Mr. Harper has already said there was nothing unusual about his office's efforts to influence the appointment of a new president at the Montreal Port Authority in 2007 - actions that his partisan critics say amounted to political interference.

Ignoring concerns raised by a former minister and members of the board at the port, Mr. Harper maintains that his spokesman and other Conservative officials had every right to promote the candidacy of Montreal engineer Robert Abdallah.

Taped conversations that emerged Thursday showed how two Montreal businessman felt that Conservative organizer - and now senator - Leo Housakos was the perfect middleman to get help in their efforts to promote Mr. Abdallah.

Ultimately, the Port ignored this pressure from the Tories and appointed someone else.

On Saturday, Mr. Harper was asked what role Mr. Housakos played in the nomination process at the Port of Montreal and whether he's still part of the Conservative campaign team and caucus.

The Conservative Leader played down the matter. "We are talking about a nomination that took place some four years ago," he said.

"The nomination specifically that you're speaking of did not take place. The [Port's]board of directors made another decision," Mr. Harper said.

"The government has accepted that decision four years ago and I have nothing to add to that."

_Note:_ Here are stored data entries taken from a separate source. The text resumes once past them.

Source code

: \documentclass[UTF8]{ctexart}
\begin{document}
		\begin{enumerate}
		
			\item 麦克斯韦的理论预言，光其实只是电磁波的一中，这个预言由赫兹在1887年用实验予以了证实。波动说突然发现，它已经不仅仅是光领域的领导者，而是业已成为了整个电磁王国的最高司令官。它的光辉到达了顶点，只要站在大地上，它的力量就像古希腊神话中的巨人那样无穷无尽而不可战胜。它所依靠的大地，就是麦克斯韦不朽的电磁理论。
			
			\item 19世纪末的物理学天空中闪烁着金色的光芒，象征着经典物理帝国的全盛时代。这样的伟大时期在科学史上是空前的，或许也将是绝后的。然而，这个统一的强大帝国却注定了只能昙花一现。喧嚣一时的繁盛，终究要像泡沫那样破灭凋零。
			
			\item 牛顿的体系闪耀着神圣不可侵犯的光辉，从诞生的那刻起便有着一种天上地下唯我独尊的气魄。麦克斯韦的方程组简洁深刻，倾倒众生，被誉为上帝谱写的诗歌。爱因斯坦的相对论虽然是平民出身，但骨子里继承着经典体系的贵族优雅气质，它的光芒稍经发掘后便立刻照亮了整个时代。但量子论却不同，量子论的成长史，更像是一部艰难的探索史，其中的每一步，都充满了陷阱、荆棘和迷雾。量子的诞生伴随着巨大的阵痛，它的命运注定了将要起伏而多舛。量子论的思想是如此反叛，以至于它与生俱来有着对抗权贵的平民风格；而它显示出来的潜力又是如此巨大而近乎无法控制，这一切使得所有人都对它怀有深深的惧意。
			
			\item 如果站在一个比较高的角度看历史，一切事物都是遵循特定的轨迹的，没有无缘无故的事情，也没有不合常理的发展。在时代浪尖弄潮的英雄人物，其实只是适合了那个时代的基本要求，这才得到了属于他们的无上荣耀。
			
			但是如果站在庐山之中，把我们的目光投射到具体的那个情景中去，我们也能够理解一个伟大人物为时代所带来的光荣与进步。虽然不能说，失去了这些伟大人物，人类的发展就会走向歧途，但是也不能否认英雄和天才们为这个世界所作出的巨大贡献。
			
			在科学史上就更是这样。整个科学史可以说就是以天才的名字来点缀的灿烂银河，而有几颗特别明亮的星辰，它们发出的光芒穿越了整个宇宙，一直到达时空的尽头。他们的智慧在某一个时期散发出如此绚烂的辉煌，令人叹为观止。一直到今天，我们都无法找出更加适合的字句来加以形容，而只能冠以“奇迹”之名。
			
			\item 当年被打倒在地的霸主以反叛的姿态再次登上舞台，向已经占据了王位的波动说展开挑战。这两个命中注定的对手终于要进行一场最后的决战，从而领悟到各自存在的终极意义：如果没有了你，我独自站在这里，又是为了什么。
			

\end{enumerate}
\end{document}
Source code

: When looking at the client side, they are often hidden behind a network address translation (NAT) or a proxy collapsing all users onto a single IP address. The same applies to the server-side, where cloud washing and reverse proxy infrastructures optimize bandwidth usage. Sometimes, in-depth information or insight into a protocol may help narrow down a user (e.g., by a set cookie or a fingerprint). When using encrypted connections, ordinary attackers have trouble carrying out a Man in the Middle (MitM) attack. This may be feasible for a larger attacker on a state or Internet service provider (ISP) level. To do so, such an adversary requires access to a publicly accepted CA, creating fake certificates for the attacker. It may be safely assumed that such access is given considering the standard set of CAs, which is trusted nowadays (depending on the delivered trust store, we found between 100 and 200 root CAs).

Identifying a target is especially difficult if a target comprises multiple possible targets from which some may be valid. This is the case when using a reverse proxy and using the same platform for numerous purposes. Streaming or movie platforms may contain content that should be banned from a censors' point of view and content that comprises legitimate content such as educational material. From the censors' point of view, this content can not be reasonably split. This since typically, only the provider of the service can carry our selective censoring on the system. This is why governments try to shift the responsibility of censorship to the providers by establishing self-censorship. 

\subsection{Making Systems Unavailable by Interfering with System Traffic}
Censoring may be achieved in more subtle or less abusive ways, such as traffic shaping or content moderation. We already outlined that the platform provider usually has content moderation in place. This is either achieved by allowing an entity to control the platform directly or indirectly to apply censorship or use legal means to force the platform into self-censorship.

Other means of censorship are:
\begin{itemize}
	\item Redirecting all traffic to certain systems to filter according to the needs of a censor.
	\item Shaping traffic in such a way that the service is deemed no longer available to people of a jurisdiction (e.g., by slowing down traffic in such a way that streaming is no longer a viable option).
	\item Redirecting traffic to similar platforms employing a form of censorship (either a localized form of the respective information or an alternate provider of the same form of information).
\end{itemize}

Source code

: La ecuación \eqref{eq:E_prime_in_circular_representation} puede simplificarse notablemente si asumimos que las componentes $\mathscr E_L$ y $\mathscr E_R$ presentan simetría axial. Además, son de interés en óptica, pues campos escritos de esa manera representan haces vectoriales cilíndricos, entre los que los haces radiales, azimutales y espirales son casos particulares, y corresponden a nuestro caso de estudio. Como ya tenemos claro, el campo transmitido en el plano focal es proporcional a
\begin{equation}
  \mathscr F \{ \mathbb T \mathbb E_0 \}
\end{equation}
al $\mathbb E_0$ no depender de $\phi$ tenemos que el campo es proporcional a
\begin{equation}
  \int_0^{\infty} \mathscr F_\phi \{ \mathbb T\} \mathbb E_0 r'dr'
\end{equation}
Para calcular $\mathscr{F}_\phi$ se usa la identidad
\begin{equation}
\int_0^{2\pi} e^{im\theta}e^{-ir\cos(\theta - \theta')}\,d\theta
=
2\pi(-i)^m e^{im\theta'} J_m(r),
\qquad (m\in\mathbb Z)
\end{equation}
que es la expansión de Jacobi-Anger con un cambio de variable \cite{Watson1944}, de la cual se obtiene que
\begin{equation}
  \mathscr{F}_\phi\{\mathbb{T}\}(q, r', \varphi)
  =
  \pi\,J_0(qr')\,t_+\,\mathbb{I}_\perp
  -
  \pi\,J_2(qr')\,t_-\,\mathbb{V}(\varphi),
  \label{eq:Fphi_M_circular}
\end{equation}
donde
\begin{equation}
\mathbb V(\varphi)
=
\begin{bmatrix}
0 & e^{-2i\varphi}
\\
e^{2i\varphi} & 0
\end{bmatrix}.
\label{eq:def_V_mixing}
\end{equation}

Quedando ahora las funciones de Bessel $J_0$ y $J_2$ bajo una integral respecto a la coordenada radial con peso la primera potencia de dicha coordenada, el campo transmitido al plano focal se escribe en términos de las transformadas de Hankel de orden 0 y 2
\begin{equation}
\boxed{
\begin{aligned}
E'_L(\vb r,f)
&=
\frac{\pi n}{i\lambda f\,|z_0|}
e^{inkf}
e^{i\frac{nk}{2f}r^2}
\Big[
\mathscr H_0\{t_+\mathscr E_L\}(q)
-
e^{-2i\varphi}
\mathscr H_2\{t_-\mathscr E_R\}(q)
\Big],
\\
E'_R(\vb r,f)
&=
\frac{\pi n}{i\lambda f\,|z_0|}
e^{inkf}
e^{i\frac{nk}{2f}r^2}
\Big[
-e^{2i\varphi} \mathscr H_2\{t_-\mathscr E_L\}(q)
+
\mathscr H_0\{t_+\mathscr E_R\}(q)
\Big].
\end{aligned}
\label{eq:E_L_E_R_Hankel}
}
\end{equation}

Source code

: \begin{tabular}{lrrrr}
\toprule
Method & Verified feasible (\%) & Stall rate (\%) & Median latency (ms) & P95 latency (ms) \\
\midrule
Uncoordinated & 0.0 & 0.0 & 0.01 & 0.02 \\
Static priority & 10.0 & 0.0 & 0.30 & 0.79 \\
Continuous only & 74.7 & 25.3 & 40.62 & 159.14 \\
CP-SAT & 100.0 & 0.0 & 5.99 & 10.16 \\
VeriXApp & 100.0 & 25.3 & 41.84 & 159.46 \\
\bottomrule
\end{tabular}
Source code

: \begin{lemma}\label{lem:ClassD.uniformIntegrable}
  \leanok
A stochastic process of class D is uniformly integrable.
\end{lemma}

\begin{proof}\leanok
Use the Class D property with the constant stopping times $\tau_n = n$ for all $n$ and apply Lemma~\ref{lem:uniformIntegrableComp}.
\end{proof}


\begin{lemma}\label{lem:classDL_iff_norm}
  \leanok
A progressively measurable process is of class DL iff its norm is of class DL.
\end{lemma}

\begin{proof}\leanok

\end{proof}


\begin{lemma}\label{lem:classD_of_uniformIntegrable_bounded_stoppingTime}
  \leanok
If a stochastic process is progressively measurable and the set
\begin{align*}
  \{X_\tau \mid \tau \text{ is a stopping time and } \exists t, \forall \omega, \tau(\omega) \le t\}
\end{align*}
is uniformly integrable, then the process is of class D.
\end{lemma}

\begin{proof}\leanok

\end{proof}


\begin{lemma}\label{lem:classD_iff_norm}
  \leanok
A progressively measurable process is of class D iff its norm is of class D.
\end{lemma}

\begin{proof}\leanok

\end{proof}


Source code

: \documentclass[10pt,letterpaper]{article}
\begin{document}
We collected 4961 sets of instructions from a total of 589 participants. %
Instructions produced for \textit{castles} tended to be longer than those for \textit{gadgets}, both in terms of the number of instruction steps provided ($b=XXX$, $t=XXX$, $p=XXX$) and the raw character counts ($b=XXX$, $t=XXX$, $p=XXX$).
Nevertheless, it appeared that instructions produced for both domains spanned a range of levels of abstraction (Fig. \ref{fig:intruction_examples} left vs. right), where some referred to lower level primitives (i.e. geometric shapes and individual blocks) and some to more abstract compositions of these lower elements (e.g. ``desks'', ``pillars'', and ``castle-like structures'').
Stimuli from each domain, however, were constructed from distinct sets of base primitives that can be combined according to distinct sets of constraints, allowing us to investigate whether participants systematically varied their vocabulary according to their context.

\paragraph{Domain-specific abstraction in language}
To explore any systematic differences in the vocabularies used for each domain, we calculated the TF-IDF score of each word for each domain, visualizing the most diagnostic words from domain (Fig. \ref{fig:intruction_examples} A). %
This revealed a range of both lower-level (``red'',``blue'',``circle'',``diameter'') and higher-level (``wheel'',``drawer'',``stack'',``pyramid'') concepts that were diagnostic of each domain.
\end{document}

The taped conversations that surfaced Thursday show Bernard Poulin and Antonio Accurso, presidents of big firms in the engineering and construction sectors, were convinced Mr. Housakos could enlist Mr. Soudas in their efforts to push Robert Abdallah into the Port presidency in 2007.

"Soudas is the boss in Quebec, the real boss," Mr. Poulin said in an excerpt quoted by Bloc Québécois Leader Gilles Duceppe. "It's not through Leo's relationship to [Foreign Affairs Minister Lawrence]Cannon that he's good, it's through Dimitri Soudas. So far, he appears to be very capable of delivering the goods."

The recordings were widely quoted on the campaign trail and ignited a political firestorm, leading to calls for Mr. Soudas's firing given he did in fact participate in widespread efforts by the Conservative government to promote Mr. Abdallah's bid to oversee the Port.